### TASK TO CARRY OUT
Search the data for the string "score" and copy each line where it turns up.

### LISTED ENTRIES
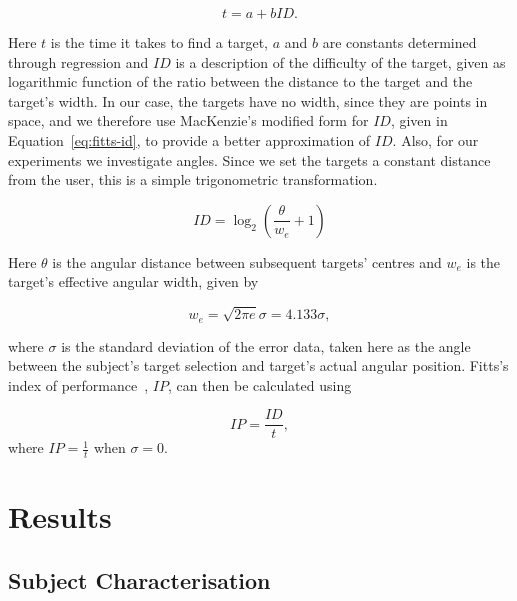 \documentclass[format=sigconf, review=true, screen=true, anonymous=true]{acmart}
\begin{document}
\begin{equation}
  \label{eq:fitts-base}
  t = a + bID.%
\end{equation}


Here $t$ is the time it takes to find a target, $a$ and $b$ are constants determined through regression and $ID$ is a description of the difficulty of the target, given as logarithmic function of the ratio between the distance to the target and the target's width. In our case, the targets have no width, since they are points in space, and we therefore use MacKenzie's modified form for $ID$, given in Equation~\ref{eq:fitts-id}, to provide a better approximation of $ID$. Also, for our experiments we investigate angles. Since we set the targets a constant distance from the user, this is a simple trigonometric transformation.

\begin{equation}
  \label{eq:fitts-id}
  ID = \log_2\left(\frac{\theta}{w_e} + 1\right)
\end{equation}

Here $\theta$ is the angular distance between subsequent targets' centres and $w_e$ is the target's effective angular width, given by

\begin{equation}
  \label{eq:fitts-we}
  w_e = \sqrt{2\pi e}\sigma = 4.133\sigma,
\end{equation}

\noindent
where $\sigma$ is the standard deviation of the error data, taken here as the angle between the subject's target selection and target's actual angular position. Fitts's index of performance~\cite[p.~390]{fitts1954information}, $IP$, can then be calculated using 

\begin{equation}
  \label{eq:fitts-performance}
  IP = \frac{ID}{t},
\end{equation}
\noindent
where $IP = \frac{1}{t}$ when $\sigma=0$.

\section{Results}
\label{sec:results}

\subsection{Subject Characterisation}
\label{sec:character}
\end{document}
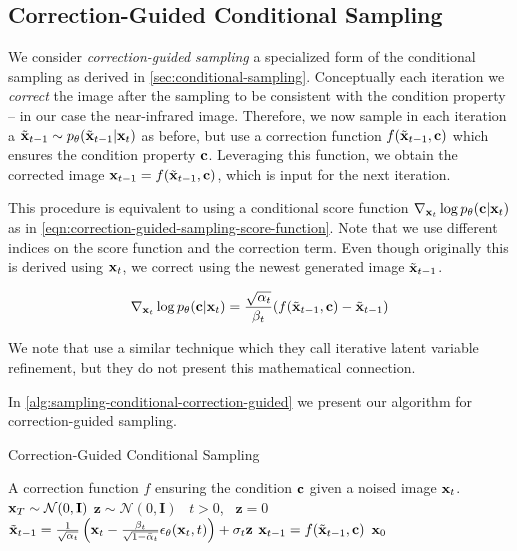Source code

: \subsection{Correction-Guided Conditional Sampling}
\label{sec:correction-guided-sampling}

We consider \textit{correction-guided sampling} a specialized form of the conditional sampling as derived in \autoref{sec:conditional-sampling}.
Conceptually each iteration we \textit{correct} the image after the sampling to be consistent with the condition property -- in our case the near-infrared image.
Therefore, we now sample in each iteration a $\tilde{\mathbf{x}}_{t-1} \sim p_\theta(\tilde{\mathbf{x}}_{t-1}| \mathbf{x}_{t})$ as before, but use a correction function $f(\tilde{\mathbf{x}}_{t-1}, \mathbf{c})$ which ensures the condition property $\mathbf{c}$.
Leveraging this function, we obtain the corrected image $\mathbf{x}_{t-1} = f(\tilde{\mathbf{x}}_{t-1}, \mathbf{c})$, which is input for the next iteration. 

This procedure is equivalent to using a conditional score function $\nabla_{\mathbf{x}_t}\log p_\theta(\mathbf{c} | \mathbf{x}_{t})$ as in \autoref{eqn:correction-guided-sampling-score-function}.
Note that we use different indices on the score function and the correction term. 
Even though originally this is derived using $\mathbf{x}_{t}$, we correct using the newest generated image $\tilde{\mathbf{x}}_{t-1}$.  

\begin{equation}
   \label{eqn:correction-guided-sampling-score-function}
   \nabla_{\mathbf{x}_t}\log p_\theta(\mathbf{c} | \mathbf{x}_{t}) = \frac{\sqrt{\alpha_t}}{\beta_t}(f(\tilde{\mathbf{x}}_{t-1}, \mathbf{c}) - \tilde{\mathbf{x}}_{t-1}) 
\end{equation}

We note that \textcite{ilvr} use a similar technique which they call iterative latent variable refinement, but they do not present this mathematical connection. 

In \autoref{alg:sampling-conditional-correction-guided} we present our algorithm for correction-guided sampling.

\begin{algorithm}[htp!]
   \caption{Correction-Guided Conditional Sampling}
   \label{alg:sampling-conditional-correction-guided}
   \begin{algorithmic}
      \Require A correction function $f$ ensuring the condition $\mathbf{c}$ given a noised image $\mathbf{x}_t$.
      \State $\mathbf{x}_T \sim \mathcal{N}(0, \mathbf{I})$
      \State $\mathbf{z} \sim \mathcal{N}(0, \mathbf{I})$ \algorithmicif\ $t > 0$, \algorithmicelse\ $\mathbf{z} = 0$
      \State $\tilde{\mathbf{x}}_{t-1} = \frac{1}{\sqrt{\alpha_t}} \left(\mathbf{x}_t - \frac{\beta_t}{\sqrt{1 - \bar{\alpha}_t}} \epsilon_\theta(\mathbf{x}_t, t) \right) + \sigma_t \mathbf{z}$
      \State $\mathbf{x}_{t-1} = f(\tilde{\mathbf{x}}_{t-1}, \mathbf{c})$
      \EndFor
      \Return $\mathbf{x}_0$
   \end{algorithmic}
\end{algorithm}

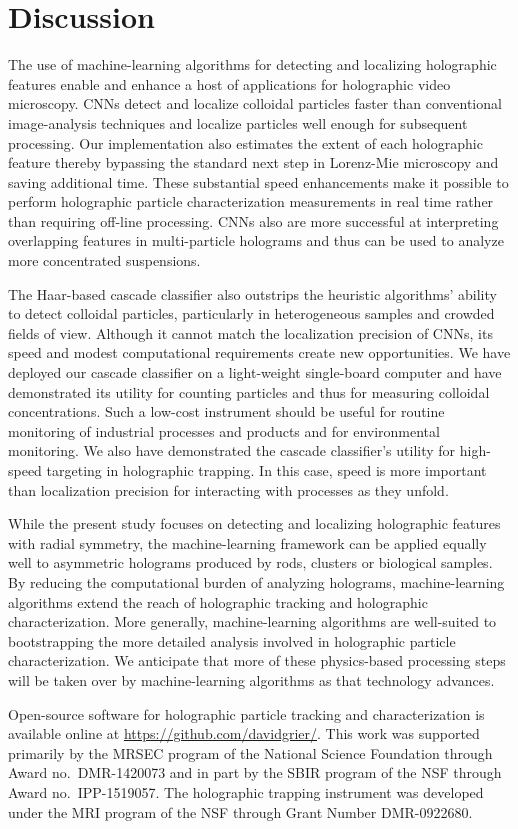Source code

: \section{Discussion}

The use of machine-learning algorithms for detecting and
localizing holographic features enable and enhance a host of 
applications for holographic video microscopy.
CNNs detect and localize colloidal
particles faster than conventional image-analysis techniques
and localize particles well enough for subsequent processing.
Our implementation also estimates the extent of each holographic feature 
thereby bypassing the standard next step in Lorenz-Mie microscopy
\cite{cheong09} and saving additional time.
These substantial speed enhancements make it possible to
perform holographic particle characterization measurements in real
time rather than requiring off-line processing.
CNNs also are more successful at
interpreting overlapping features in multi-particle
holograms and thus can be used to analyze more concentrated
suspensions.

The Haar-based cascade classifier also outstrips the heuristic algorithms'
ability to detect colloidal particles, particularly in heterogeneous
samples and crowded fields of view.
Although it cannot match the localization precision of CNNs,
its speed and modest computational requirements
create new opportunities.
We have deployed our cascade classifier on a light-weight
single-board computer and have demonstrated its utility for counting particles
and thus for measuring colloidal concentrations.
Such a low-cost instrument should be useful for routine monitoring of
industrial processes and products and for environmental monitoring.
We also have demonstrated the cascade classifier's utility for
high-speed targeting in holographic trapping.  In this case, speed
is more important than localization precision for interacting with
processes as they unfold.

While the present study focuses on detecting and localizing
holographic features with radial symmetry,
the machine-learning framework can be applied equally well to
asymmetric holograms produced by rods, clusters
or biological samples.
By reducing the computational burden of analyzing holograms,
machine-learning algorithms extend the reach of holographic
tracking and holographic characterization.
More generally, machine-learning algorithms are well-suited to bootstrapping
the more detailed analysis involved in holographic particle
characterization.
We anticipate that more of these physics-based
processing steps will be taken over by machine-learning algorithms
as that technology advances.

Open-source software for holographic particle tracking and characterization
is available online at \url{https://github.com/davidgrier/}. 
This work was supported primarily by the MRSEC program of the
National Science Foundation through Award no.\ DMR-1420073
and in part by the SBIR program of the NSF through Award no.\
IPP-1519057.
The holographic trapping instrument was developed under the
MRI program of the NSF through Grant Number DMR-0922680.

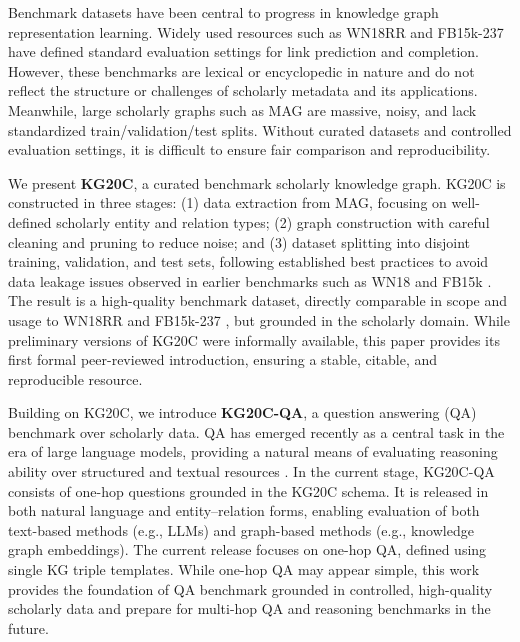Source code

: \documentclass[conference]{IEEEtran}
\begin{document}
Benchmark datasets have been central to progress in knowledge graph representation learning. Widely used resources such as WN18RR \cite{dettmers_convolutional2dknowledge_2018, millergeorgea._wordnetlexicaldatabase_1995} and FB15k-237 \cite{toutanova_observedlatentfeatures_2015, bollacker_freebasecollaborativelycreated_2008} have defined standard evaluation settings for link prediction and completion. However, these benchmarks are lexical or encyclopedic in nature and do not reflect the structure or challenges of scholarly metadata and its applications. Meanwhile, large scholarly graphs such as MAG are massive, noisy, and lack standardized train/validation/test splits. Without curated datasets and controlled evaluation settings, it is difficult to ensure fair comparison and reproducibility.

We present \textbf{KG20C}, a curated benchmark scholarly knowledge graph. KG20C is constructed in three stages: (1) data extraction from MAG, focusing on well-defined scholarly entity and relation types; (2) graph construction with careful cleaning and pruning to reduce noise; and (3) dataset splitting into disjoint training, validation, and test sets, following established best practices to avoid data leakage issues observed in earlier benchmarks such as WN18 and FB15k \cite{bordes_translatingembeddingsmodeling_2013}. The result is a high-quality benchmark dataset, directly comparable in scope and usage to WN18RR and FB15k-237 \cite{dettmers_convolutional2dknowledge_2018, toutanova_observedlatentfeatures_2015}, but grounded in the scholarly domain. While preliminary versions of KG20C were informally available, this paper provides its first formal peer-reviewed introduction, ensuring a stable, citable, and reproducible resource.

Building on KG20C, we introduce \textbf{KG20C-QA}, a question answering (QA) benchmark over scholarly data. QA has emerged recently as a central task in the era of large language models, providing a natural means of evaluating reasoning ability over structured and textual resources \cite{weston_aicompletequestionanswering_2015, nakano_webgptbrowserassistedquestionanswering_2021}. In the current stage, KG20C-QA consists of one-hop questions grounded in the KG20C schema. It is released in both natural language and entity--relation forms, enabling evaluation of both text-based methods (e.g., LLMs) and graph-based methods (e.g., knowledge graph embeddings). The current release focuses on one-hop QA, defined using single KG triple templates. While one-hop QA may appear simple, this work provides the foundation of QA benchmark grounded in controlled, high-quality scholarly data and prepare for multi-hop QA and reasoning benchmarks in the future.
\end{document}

### RESPONSE
This procedure is equivalent to using a conditional score function $\nabla_{\mathbf{x}_t}\log p_\theta(\mathbf{c} | \mathbf{x}_{t})$ as in \autoref{eqn:correction-guided-sampling-score-function}.
Note that we use different indices on the score function and the correction term. 
   \label{eqn:correction-guided-sampling-score-function}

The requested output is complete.